Popshot is an illustrated literary magazine that publishes short stories, flash fiction, and poetry from the literary new blood. Read the complete guidelines here.
SQF: What are the top three things you look for in a submission and why?
JD: Firstly, the basic criteria is that it's a story that reads seamlessly. If we're having to stop every few lines to try and work out what the writer is saying, we're not going to get lost in it. Secondly, you shouldn't want to stop reading. We get submissions that you have to battle with to continue reading. However, if the first line makes me want to read the second line, and the second line makes me want to read the third, that's a good basis of a story and chances are, I'll arrive at the end and realise 10 minutes have passed without even being aware of it. Thirdly, the story has to have some sort of bizarre/surreal/paradoxical/unexpected element to it, something that markedly separates it from the stories we tell each other on a day to day basis.
SQF: What are the top three reasons a submission is rejected, other than not fitting into your answers to the above question and why?
JD: There probably aren't another three reasons. Most of the time it's as simple as the fact that there was a story that was better for us, or better for that particular theme. Otherwise, it's because it doesn't fit into the three things mentioned above. Make it read beautifully, make it difficult to stop reading, root it in an interesting concept and an original idea, and we'll struggle to turn it down.
SQF: Which of the following statements is true and why? Plot is more important than character. Character is more important than plot. Plot and character are equally important.
JD: In very short fiction, which is what Popshot publishes, plot is more important than character.
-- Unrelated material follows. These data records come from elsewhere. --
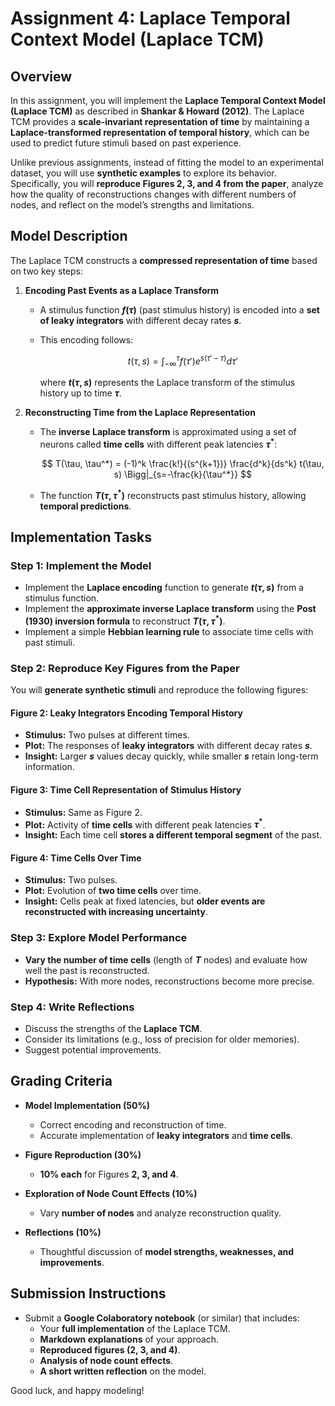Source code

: # Assignment 4: Laplace Temporal Context Model (Laplace TCM)

## Overview
In this assignment, you will implement the **Laplace Temporal Context Model (Laplace TCM)** as described in **Shankar & Howard (2012)**. The Laplace TCM provides a **scale-invariant representation of time** by maintaining a **Laplace-transformed representation of temporal history**, which can be used to predict future stimuli based on past experience.

Unlike previous assignments, instead of fitting the model to an experimental dataset, you will use **synthetic examples** to explore its behavior. Specifically, you will **reproduce Figures 2, 3, and 4 from the paper**, analyze how the quality of reconstructions changes with different numbers of nodes, and reflect on the model’s strengths and limitations.

## Model Description

The Laplace TCM constructs a **compressed representation of time** based on two key steps:
1. **Encoding Past Events as a Laplace Transform**  
   - A stimulus function **$f(\tau)$** (past stimulus history) is encoded into a **set of leaky integrators** with different decay rates **$s$**.
   - This encoding follows:

     $$
     t(\tau, s) = \int_{-\infty}^{\tau} f(\tau') e^{s (\tau' - \tau)} d\tau'
     $$

     where **$t(\tau, s)$** represents the Laplace transform of the stimulus history up to time **$\tau$**.

2. **Reconstructing Time from the Laplace Representation**  
   - The **inverse Laplace transform** is approximated using a set of neurons called **time cells** with different peak latencies **$\tau^*$**:

     $$
     T(\tau, \tau^*) = (-1)^k \frac{k!}{(s^{k+1})} \frac{d^k}{ds^k} t(\tau, s) \Bigg|_{s=-\frac{k}{\tau^*}}
     $$

   - The function **$T(\tau, \tau^*)$** reconstructs past stimulus history, allowing **temporal predictions**.

## Implementation Tasks

### **Step 1: Implement the Model**
- Implement the **Laplace encoding** function to generate **$t(\tau, s)$** from a stimulus function.
- Implement the **approximate inverse Laplace transform** using the **Post (1930) inversion formula** to reconstruct **$T(\tau, \tau^*)$**.
- Implement a simple **Hebbian learning rule** to associate time cells with past stimuli.

### **Step 2: Reproduce Key Figures from the Paper**
You will **generate synthetic stimuli** and reproduce the following figures:

#### **Figure 2: Leaky Integrators Encoding Temporal History**
- **Stimulus:** Two pulses at different times.
- **Plot:** The responses of **leaky integrators** with different decay rates **$s$**.
- **Insight:** Larger **$s$** values decay quickly, while smaller **$s$** retain long-term information.

#### **Figure 3: Time Cell Representation of Stimulus History**
- **Stimulus:** Same as Figure 2.
- **Plot:** Activity of **time cells** with different peak latencies **$\tau^*$**.
- **Insight:** Each time cell **stores a different temporal segment** of the past.

#### **Figure 4: Time Cells Over Time**
- **Stimulus:** Two pulses.
- **Plot:** Evolution of **two time cells** over time.
- **Insight:** Cells peak at fixed latencies, but **older events are reconstructed with increasing uncertainty**.

### **Step 3: Explore Model Performance**
- **Vary the number of time cells** (length of **$T$** nodes) and evaluate how well the past is reconstructed.
- **Hypothesis:** With more nodes, reconstructions become more precise.

### **Step 4: Write Reflections**
- Discuss the strengths of the **Laplace TCM**.
- Consider its limitations (e.g., loss of precision for older memories).
- Suggest potential improvements.

## Grading Criteria
- **Model Implementation (50%)**  
  - Correct encoding and reconstruction of time.
  - Accurate implementation of **leaky integrators** and **time cells**.

- **Figure Reproduction (30%)**  
  - **10% each** for Figures **2, 3, and 4**.

- **Exploration of Node Count Effects (10%)**  
  - Vary **number of nodes** and analyze reconstruction quality.

- **Reflections (10%)**  
  - Thoughtful discussion of **model strengths, weaknesses, and improvements**.

## Submission Instructions
- Submit a **Google Colaboratory notebook** (or similar) that includes:
  - Your **full implementation** of the Laplace TCM.
  - **Markdown explanations** of your approach.
  - **Reproduced figures (2, 3, and 4)**.
  - **Analysis of node count effects**.
  - **A short written reflection** on the model.

Good luck, and happy modeling!

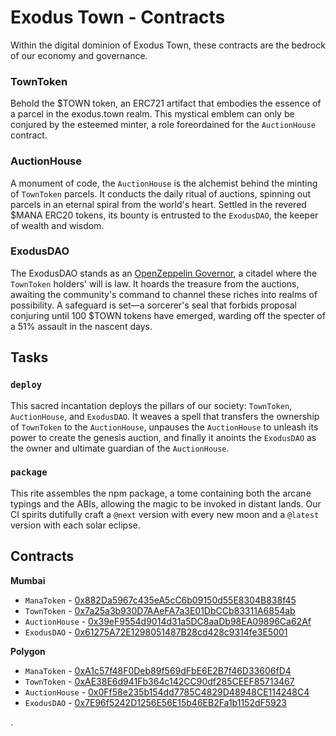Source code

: # Exodus Town - Contracts

Within the digital dominion of Exodus Town, these contracts are the bedrock of our economy and governance.

### TownToken

Behold the $TOWN token, an ERC721 artifact that embodies the essence of a parcel in the exodus.town realm. This mystical emblem can only be conjured by the esteemed minter, a role foreordained for the `AuctionHouse` contract.

### AuctionHouse

A monument of code, the `AuctionHouse` is the alchemist behind the minting of `TownToken` parcels. It conducts the daily ritual of auctions, spinning out parcels in an eternal spiral from the world's heart. Settled in the revered $MANA ERC20 tokens, its bounty is entrusted to the `ExodusDAO`, the keeper of wealth and wisdom.

### ExodusDAO

The ExodusDAO stands as an [OpenZeppelin Governor](https://docs.openzeppelin.com/contracts/4.x/api/governance#governor), a citadel where the `TownToken` holders' will is law. It hoards the treasure from the auctions, awaiting the community's command to channel these riches into realms of possibility. A safeguard is set—a sorcerer's seal that forbids proposal conjuring until 100 $TOWN tokens have emerged, warding off the specter of a 51% assault in the nascent days.

## Tasks

### `deploy`

This sacred incantation deploys the pillars of our society: `TownToken`, `AuctionHouse`, and `ExodusDAO`. It weaves a spell that transfers the ownership of `TownToken` to the `AuctionHouse`, unpauses the `AuctionHouse` to unleash its power to create the genesis auction, and finally it anoints the `ExodusDAO` as the owner and ultimate guardian of the `AuctionHouse`.

### `package`

This rite assembles the npm package, a tome containing both the arcane typings and the ABIs, allowing the magic to be invoked in distant lands. Our CI spirits dutifully craft a `@next` version with every new moon and a `@latest` version with each solar eclipse.

## Contracts

**Mumbai**

- `ManaToken` - [0x882Da5967c435eA5cC6b09150d55E8304B838f45](https://mumbai.polygonscan.com/address/0x882Da5967c435eA5cC6b09150d55E8304B838f45)
- `TownToken` - [0x7a25a3b930D7AAeFA7a3E01DbCCb83311A6854ab](https://mumbai.polygonscan.com/address/0x7a25a3b930D7AAeFA7a3E01DbCCb83311A6854ab)
- `AuctionHouse` - [0x39eF9554d9014d31a5DC8aaDb98EA09896Ca62Af](https://mumbai.polygonscan.com/address/0x39eF9554d9014d31a5DC8aaDb98EA09896Ca62Af)
- `ExodusDAO` - [0x61275A72E1298051487B28cd428c9314fe3E5001](https://mumbai.polygonscan.com/address/0x61275A72E1298051487B28cd428c9314fe3E5001)

**Polygon**

- `ManaToken` - [0xA1c57f48F0Deb89f569dFbE6E2B7f46D33606fD4](https://polygonscan.com/address/0xA1c57f48F0Deb89f569dFbE6E2B7f46D33606fD4)
- `TownToken` - [0xAE38E6d941Fb364c142CC90df285CEEF85713467](https://polygonscan.com/address/0xAE38E6d941Fb364c142CC90df285CEEF85713467)
- `AuctionHouse` - [0x0Ff58e235b154dd7785C4829D48948CE114248C4](https://polygonscan.com/address/0x0Ff58e235b154dd7785C4829D48948CE114248C4)
- `ExodusDAO` - [0x7E96f5242D1256E56E15b46EB2Fa1b1152dF5923](https://polygonscan.com/address/0x7E96f5242D1256E56E15b46EB2Fa1b1152dF5923)

.
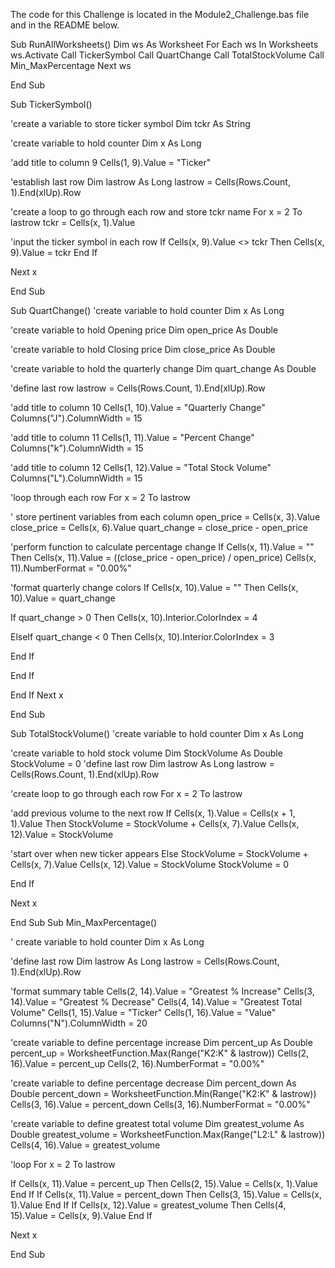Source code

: The code for this Challenge is located in the Module2_Challenge.bas file and in the README below.



Sub RunAllWorksheets()
Dim ws As Worksheet
For Each ws In Worksheets
ws.Activate
Call TickerSymbol
Call QuartChange
Call TotalStockVolume
Call Min_MaxPercentage
Next ws

End Sub

Sub TickerSymbol()

 'create a variable to store ticker symbol
 Dim tckr As String
 
 'create variable to hold counter
 Dim x As Long
 
 'add title to column 9
 Cells(1, 9).Value = "Ticker"
 
 'establish last row
Dim lastrow As Long
lastrow = Cells(Rows.Count, 1).End(xlUp).Row

 'create a loop to go through each row and store tckr name
 For x = 2 To lastrow
     tckr = Cells(x, 1).Value
 
 'input the ticker symbol in each row
If Cells(x, 9).Value <> tckr Then
Cells(x, 9).Value = tckr
End If

 Next x

End Sub

Sub QuartChange()
'create variable to hold counter
Dim x As Long

 'create variable to hold Opening price
 Dim open_price As Double
 
 'create variable to hold Closing price
 Dim close_price As Double
 
 'create variable to hold the quarterly change
 Dim quart_change As Double
 
 'define last row
 lastrow = Cells(Rows.Count, 1).End(xlUp).Row
 
 'add title to column 10
 Cells(1, 10).Value = "Quarterly Change"
 Columns("J").ColumnWidth = 15
 
 'add title to column 11
 Cells(1, 11).Value = "Percent Change"
 Columns("k").ColumnWidth = 15
 
 'add title to column 12
 Cells(1, 12).Value = "Total Stock Volume"
 Columns("L").ColumnWidth = 15
 
'loop through each row
For x = 2 To lastrow

' store pertinent variables from each column
open_price = Cells(x, 3).Value
close_price = Cells(x, 6).Value
quart_change = close_price - open_price

'perform function to calculate percentage change
If Cells(x, 11).Value = "" Then
Cells(x, 11).Value = ((close_price - open_price) / open_price)
Cells(x, 11).NumberFormat = "0.00%"

'format quarterly change colors
If Cells(x, 10).Value = "" Then
Cells(x, 10).Value = quart_change

If quart_change > 0 Then
Cells(x, 10).Interior.ColorIndex = 4

ElseIf quart_change < 0 Then
Cells(x, 10).Interior.ColorIndex = 3

End If

End If

End If
Next x

End Sub

Sub TotalStockVolume()
'create variable to hold counter
Dim x As Long

'create variable to hold stock volume
Dim StockVolume As Double
StockVolume = 0
'define last row
Dim lastrow As Long
lastrow = Cells(Rows.Count, 1).End(xlUp).Row

'create loop to go through each row
For x = 2 To lastrow

'add previous volume to the next row
If Cells(x, 1).Value = Cells(x + 1, 1).Value Then
StockVolume = StockVolume + Cells(x, 7).Value
Cells(x, 12).Value = StockVolume

'start over when new ticker appears
Else
StockVolume = StockVolume + Cells(x, 7).Value
Cells(x, 12).Value = StockVolume
StockVolume = 0

End If


Next x

End Sub
Sub Min_MaxPercentage()

' create variable to hold counter
 Dim x As Long

'define last row
Dim lastrow As Long
lastrow = Cells(Rows.Count, 1).End(xlUp).Row

'format summary table
Cells(2, 14).Value = "Greatest % Increase"
Cells(3, 14).Value = "Greatest % Decrease"
Cells(4, 14).Value = "Greatest Total Volume"
Cells(1, 15).Value = "Ticker"
Cells(1, 16).Value = "Value"
Columns("N").ColumnWidth = 20

'create variable to define percentage increase
Dim percent_up As Double
percent_up = WorksheetFunction.Max(Range("K2:K" & lastrow))
Cells(2, 16).Value = percent_up
Cells(2, 16).NumberFormat = "0.00%"

'create variable to define percentage decrease
Dim percent_down As Double
percent_down = WorksheetFunction.Min(Range("K2:K" & lastrow))
Cells(3, 16).Value = percent_down
Cells(3, 16).NumberFormat = "0.00%"

'create variable to define greatest total volume
Dim greatest_volume As Double
greatest_volume = WorksheetFunction.Max(Range("L2:L" & lastrow))
Cells(4, 16).Value = greatest_volume

'loop
For x = 2 To lastrow

If Cells(x, 11).Value = percent_up Then
Cells(2, 15).Value = Cells(x, 1).Value
End If
If Cells(x, 11).Value = percent_down Then
Cells(3, 15).Value = Cells(x, 1).Value
End If
If Cells(x, 12).Value = greatest_volume Then
Cells(4, 15).Value = Cells(x, 9).Value
End If

Next x

End Sub
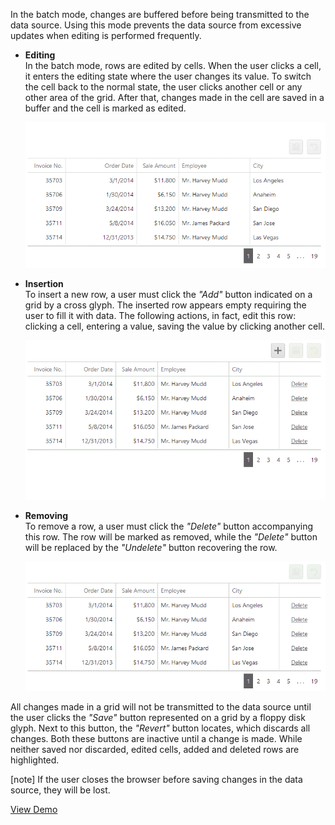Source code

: In the batch mode, changes are buffered before being transmitted to the data source. Using this mode prevents the data source from excessive updates when editing is performed frequently.

* **Editing**		
In the batch mode, rows are edited by cells. When the user clicks a cell, it enters the editing state where the user changes its value. To switch the cell back to the normal state, the user clicks another cell or any other area of the grid. After that, changes made in the cell are saved in a buffer and the cell is marked as edited.

	![DevExtreme DataGrid EditingBatchMode](/images/DataGrid/EditingBatchMode.gif)

* **Insertion**		
To insert a new row, a user must click the *"Add"* button indicated on a grid by a cross glyph. The inserted row appears empty requiring the user to fill it with data. The following actions, in fact, edit this row: clicking a cell, entering a value, saving the value by clicking another cell.

	![DevExtreme DataGrid InsertionBatchMode](/images/DataGrid/InsertionBatchMode.gif)

* **Removing**		
To remove a row, a user must click the *"Delete"* button accompanying this row. The row will be marked as removed, while the *"Delete"* button will be replaced by the *"Undelete"* button recovering the row.

	![DevExtreme DataGrid RemovingBatchMode](/images/DataGrid/RemovingBatchMode.gif)

All changes made in a grid will not be transmitted to the data source until the user clicks the *"Save"* button represented on a grid by a floppy disk glyph. Next to this button, the *"Revert"* button locates, which discards all changes. Both these buttons are inactive until a change is made. While neither saved nor discarded, edited cells, added and deleted rows are highlighted.

[note] If the user closes the browser before saving changes in the data source, they will be lost.

<a href="http://js.devexpress.com/Demos/WidgetsGallery/#demo/datagridgrideditingbatch/" class="button orange small fix-width-155" style="margin-right: 20px;" target="_blank">View Demo</a>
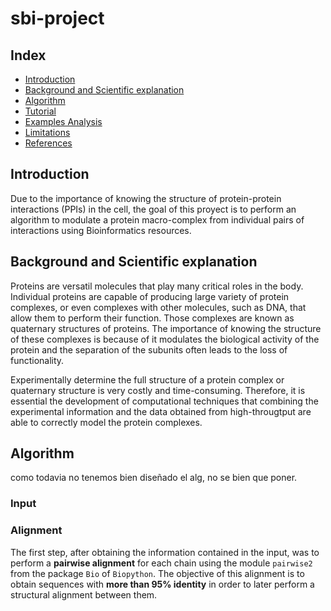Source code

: # sbi-project

## Index
<!-- TOC depthFrom:1 depthTo:6 withLinks:1 updateOnSave:1 orderedList:0 -->
- [Introduction](#Introduction)
- [Background and Scientific explanation](#Background-and-Scientific-explanation)
- [Algorithm](#Algorithm)
- [Tutorial](#Tutorial)
- [Examples Analysis](#Examples-Analysis)
- [Limitations](#limitations) 
- [References](#References)
<!-- /TOC -->

## Introduction

Due to the importance of knowing the structure of protein-protein interactions (PPIs) in the cell, the goal of this proyect is to perform an algorithm to modulate a protein macro-complex from individual pairs of interactions using Bioinformatics resources. 

## Background and Scientific explanation

Proteins are versatil molecules that play many critical roles in the body. Individual proteins are capable of producing large variety of protein complexes, or even complexes with other molecules, such as DNA, that allow them to perform their function. Those complexes are known as quaternary structures of proteins. The importance of knowing the structure of these complexes is because of it modulates the biological activity of the protein and the separation of the subunits often leads to the loss of functionality. 

Experimentally determine the full structure of a protein complex or quaternary structure is very costly and time-consuming. Therefore, it is essential the development of computational techniques that combining the experimental information and the data obtained from high-througtput are able to correctly model the protein complexes. 



## Algorithm 
como todavia no tenemos bien diseñado el alg, no se bien que poner. 
### Input

### Alignment
The first step, after obtaining the information contained in the input, was to perform a **pairwise alignment** for each chain using the module `pairwise2` from the package `Bio` of `Biopython`. The objective of this alignment is to obtain sequences with **more than 95% identity** in order to later perform a structural alignment between them.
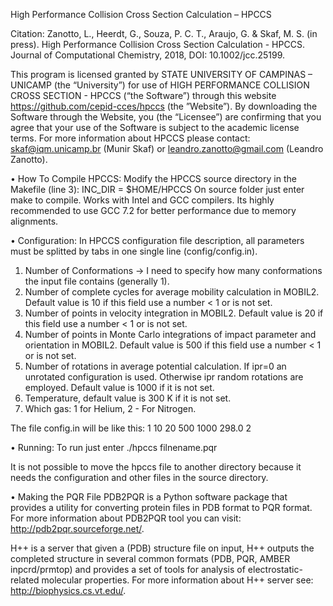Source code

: High Performance Collision Cross Section Calculation – HPCCS

Citation: Zanotto, L., Heerdt, G., Souza, P. C. T., Araujo, G. & Skaf, M. S. (in press). High Performance Collision Cross Section Calculation - HPCCS. Journal of Computational Chemistry, 2018, DOI: 10.1002/jcc.25199.

This program is licensed granted by STATE UNIVERSITY OF CAMPINAS – UNICAMP (the “University”) for use of HIGH PERFORMANCE COLLISION CROSS SECTION - HPCCS (“the Software”) through this website https://github.com/cepid-cces/hpccs (the ”Website”). By downloading the Software through the Website, you (the “Licensee”) are confirming that you agree that your use of the Software is subject to the academic license terms. For more information about HPCCS please contact: skaf@iqm.unicamp.br (Munir Skaf) or leandro.zanotto@gmail.com (Leandro Zanotto).

•	How To Compile HPCCS:
Modify the HPCCS source directory in the Makefile (line 3):
INC_DIR = $HOME/HPCCS
On source folder just enter make to compile.
Works with Intel and GCC compilers. Its highly recommended to use GCC 7.2 for better performance due to memory alignments.

•	Configuration:
In HPCCS configuration file description, all parameters must be splitted by tabs in one single line (config/config.in).

1. Number of Conformations -> I need to specify how many conformations the input file contains (generally 1). 
2. Number of complete cycles for average mobility calculation in MOBIL2. Default value is 10 if this field use a number < 1 or is not set.
3. Number of points in velocity integration in MOBIL2. Default value is 20 if     this field use a number < 1 or is not set.
4. Number of points in Monte Carlo integrations of impact parameter     and orientation in MOBIL2. Default value is 500 if this field use a number < 1 or is not set.
5. Number of rotations in average potential calculation. If ipr=0 an unrotated configuration is used. Otherwise ipr random rotations are employed. Default value is 1000 if it is not set.
6. Temperature, default value is 300 K if it is not set.
7. Which gas: 1 for Helium, 2 - For Nitrogen.

The file config.in will be like this:
1       10      20      500     1000    298.0   2



•	Running:
To run just enter ./hpccs filnename.pqr

It is not possible to move the hpccs file to another directory because it needs the configuration and other files in the source directory.

•	Making the PQR File
PDB2PQR is a Python software package that provides a utility for converting protein files in PDB format to PQR format. For more information about PDB2PQR tool you can visit: http://pdb2pqr.sourceforge.net/.

H++ is a server that given a (PDB) structure file on input, H++ outputs the completed structure in several common formats (PDB, PQR, AMBER inpcrd/prmtop) and provides a set of tools for analysis of electrostatic-related molecular properties. For more information about H++ server see: http://biophysics.cs.vt.edu/.



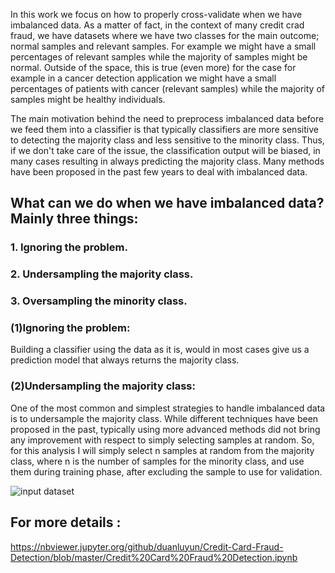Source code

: 
In this work we focus on how to properly cross-validate when we have imbalanced data. As a matter of fact, in the context of many credit crad fraud, we have datasets where we have two classes for the main outcome; normal samples and relevant samples. For example we might have a small percentages of relevant samples while the majority of samples might be normal. Outside of the  space, this is true (even more) for the case for example in a cancer detection application we might have a small percentages of patients with cancer (relevant samples) while the majority of samples might be healthy individuals.

The main motivation behind the need to preprocess imbalanced data before we feed them into a classifier is that typically classifiers are more sensitive to detecting the majority class and less sensitive to the minority class. Thus, if we don't take care of the issue, the classification output will be biased, in many cases resulting in always predicting the majority class. Many methods have been proposed in the past few years to deal with imbalanced data. 

## What can we do when we have imbalanced data? Mainly three things:

### 1. Ignoring the problem.

### 2. Undersampling the majority class.

### 3. Oversampling the minority class.

### (1)Ignoring the problem:
 
Building a classifier using the data as it is, would in most cases give us a prediction model that always returns the majority class.

### (2)Undersampling the majority class:
One of the most common and simplest strategies to handle imbalanced data is to undersample the majority class. While different techniques have been proposed in the past, typically using more advanced methods did not bring any improvement with respect to simply selecting samples at random. So, for this analysis I will simply select n samples at random from the majority class, where n is the number of samples for the minority class, and use them during training phase, after excluding the sample to use for validation.

![input dataset](https://github.com/duanluyun/Credit-Card-Fraud-Detection/blob/master/image/import%20dataset.png)

## For more details :

https://nbviewer.jupyter.org/github/duanluyun/Credit-Card-Fraud-Detection/blob/master/Credit%20Card%20Fraud%20Detection.ipynb

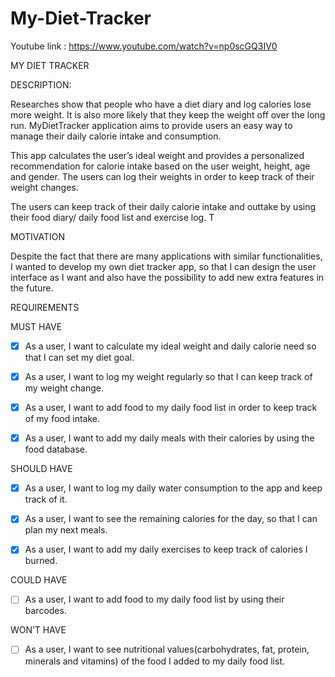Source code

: # My-Diet-Tracker

Youtube link : https://www.youtube.com/watch?v=np0scGQ3IV0

MY DIET TRACKER

DESCRIPTION:

Researches show that people who have a diet diary and log calories lose more weight. It is also more likely that they keep the weight off over the long run. MyDietTracker application aims to provide users an easy way to manage their daily calorie intake and consumption. 

This app calculates the user’s ideal weight and provides a personalized recommendation for calorie intake based on the user weight, height, age and gender. The users can log their weights in order to keep track of their weight changes.

The users can keep track of their daily calorie intake and outtake by using their food diary/ daily food list and exercise log. T

MOTIVATION

Despite the fact that there are many applications with similar functionalities, I wanted to develop my own diet tracker app, so that I can design the user interface as I want and also have the possibility to add new extra features in the future. 

REQUIREMENTS

MUST HAVE

- [x]	As a user, I want to calculate my ideal weight and daily calorie need so that I can set my diet goal.

- [x]	As a user, I want to log my weight regularly so that I can keep track of my weight change.

- [x]	As a user, I want to add food to my daily food list in order to keep track of my food intake.

- [x]	As a user, I want to add my daily meals with their calories by using the food database.


SHOULD HAVE

- [x]	As a user, I want to log my daily water consumption to the app and keep track of it.

- [x]	As a user, I want to see the remaining calories for the day, so that I can plan my next meals.

- [x]	As a user, I want to add my daily exercises to keep track of calories I burned. 

COULD HAVE

- [ ]	As a user, I want to add food to my daily food list by using their barcodes.

WON’T HAVE

- [ ] As a user, I want to see nutritional values(carbohydrates, fat, protein, minerals and vitamins) of the food I added to my daily food list.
We don't get the time to get to know the characters in the stories, so whilst in a novel I would say they are equally important with a leaning towards character, I definitely think short fiction centres around a ruddy good plot.
SQF: What advice can you offer new authors hoping to publish their first submission in Popshot Magazine?
JD: Pick up a copy of the magazine and read the kind of work we publish. I can't tell you how many people blanket hit us with submissions without knowing the kind of work we publish, and without even really reading the guidelines. There's a definite link between all of the stories/poems we publish, and if you're able to really see that and write something that appeals to that aesthetic, chances are that we'll like it. As an editor, it's very easy to see the writers that give a toss about getting published in the magazine, and the ones that have sent the same stuff to 100 magazines before it made it to us. If you want to get published in a magazine, get to know it, pay attention to it. I wouldn't encourage people to change their writing style just to get published in Popshot, but if you like what we publish and you know how to write something in a similar vein - you're halfway there.
SQF: Based on your experience as an editor, what have you learned about writing?
JD: That your competition isn't as strong as you may think it is. The good writers burn brightly and there are fewer of them than I originally imagined there to be. I've also learned that it's almost impossible to formulate. Although if someone does everything that I've mentioned in my answers to your questions, it doesn't definitely mean we'll publish it. Some things just hit you in the gut, and others don't, and that bit is very difficult to explain.
SQF: What one question on this topic do you wish I'd asked that I didn't? And how would you answer it?
JD: I think if you didn't ask me, I've answered it anyway. Perhaps you could have asked me whether I have any authority on this subject, to which I would have simply replied 'no'.
Thank you, Jacob. We all appreciate you taking time from your busy schedule to participate in this project.